S22: NEUROPATHIC BLADDER
Moderators: Raimund Stein (Germany), Linda Shortliffe (USA)
ESPU Meeting on Saturday 17, October 2015, 09:03 - 09:51
09:03 - 09:06
S22-1
(PP)
★
CAN 4-HOUR VOIDING OBSERVATION DETECT NEUROGENIC BLADDER
DYSFUNCTION IN NEONATES WITH ANORECTAL MALFORMATION ?
Helena BORG, Charlotte ARWIDSSON, Gundela HOLMDAHL and Ulla SILLÉN
Queen Silvia Children's hospital, Department of Pediatric surgery, Gothenburg, SWEDEN
PURPOSE
Neurogenic bladder dysfunction (NBD) is present in about 25% of patients with anorectal malformation (ARM). The aim
was to determine if non-invasive investigation of bladder function with 4-hour voiding observation (FVO) can replace
cystometry in diagnosing NBD.
MATERIAL AND METHODS
FVO was performed in 34 patients pre- and post anorectal surgery (median age 4 and 14 months respectively),
including registration of voiding pattern, number of voiding(≤8), leakage, bladder capacity(≥50% of expected) and
mean residual (ultrasound, ≤10ml). For diagnosis of NBD, cystometry was performed. Bladder function was also
followed longitudinally with a structured questionnaire and flow-residual measurements.
RESULTS
All patients with cystometric diagnosed NBD (n=9) or non-neurogenic neurogenic dysfunction (n=1) presented abnormal
voiding variables. Mild abnormalities were registered in 3 girls with tethered cord: Voiding frequency (10-13) and
residual (mean 10-14 ml) were increased and bladder capacity <50%. A pathologic voiding pattern was seen in 5 boys
with spinal cord malformation: Urinary leakage, small voided volumes, frequent voiding (13-22) and incomplete
emptying. High bladder capacity and large residual were recognized in the remaining two patients.
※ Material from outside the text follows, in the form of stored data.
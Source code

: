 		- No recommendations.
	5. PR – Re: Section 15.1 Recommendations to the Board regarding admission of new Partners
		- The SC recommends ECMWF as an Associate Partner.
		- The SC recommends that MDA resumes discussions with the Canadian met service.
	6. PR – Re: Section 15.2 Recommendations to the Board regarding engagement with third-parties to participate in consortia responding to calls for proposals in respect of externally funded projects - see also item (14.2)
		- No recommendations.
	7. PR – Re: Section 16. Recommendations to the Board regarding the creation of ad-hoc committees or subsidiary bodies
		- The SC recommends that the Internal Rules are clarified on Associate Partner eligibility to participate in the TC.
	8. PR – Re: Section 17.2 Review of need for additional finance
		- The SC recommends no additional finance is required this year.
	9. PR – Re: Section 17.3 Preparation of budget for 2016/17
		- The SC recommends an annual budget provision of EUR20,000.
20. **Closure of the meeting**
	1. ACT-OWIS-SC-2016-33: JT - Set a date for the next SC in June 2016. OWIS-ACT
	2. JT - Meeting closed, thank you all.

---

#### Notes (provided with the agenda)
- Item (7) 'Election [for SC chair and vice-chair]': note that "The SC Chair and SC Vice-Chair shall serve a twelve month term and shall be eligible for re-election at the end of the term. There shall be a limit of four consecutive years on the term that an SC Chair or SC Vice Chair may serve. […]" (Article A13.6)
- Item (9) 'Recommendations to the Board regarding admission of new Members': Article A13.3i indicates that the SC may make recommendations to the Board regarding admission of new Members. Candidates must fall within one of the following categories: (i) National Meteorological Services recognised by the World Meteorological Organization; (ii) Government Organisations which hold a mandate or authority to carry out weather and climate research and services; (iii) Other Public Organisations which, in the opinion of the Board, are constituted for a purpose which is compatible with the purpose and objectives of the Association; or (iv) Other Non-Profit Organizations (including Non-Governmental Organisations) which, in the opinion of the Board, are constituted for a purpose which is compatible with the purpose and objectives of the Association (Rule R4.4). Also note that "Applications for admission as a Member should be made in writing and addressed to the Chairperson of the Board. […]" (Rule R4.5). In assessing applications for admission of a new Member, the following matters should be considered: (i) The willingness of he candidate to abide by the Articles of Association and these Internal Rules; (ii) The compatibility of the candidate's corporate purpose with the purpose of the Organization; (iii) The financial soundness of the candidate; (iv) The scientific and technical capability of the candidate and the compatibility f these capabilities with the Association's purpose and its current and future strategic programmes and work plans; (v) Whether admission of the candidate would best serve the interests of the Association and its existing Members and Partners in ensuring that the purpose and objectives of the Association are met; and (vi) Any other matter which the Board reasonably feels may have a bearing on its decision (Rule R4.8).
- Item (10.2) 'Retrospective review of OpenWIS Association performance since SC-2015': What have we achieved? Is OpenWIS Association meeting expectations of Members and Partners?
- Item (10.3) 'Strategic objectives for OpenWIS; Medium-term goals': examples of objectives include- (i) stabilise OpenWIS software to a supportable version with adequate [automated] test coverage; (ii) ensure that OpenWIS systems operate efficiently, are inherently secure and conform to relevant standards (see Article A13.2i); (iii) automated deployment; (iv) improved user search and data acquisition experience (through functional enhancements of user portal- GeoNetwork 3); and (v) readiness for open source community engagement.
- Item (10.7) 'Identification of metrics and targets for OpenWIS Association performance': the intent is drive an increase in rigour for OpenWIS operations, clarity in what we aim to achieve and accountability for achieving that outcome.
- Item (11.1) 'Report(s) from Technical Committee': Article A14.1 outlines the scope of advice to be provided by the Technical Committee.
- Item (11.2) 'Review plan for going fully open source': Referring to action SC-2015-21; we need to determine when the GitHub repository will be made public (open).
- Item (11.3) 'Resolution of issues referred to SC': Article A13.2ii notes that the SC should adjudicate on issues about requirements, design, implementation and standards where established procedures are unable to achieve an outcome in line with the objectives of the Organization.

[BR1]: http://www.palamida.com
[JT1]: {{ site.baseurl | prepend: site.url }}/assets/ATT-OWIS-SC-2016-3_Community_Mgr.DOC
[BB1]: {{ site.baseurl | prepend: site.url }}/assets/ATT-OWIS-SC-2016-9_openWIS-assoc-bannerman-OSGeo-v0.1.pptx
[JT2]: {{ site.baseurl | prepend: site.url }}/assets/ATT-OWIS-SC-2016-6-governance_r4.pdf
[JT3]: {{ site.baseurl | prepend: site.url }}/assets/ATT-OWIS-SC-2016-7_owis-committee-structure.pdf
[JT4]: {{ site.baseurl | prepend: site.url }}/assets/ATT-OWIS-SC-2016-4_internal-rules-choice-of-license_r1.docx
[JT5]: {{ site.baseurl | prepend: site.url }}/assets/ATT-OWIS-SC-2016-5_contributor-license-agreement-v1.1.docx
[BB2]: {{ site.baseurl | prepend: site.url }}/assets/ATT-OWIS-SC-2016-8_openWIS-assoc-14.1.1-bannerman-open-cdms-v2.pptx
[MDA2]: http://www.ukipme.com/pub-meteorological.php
The majority of patients, without known NBD or severe functional disturbance (n=24), had normal voiding pattern. A
moderate increase in residual was seen in 5 patients and with high bladder capacity in two. These 5 patients had periods
with bladder dysfunction during follow-up.
CONCLUSIONS
4-hour voiding observation can detect NBD in patients with ARM, especially severe dysfunction, and can therefore be
used for screening of NBD. However, it cannot replace cystometry in follow-up of patients with NBD.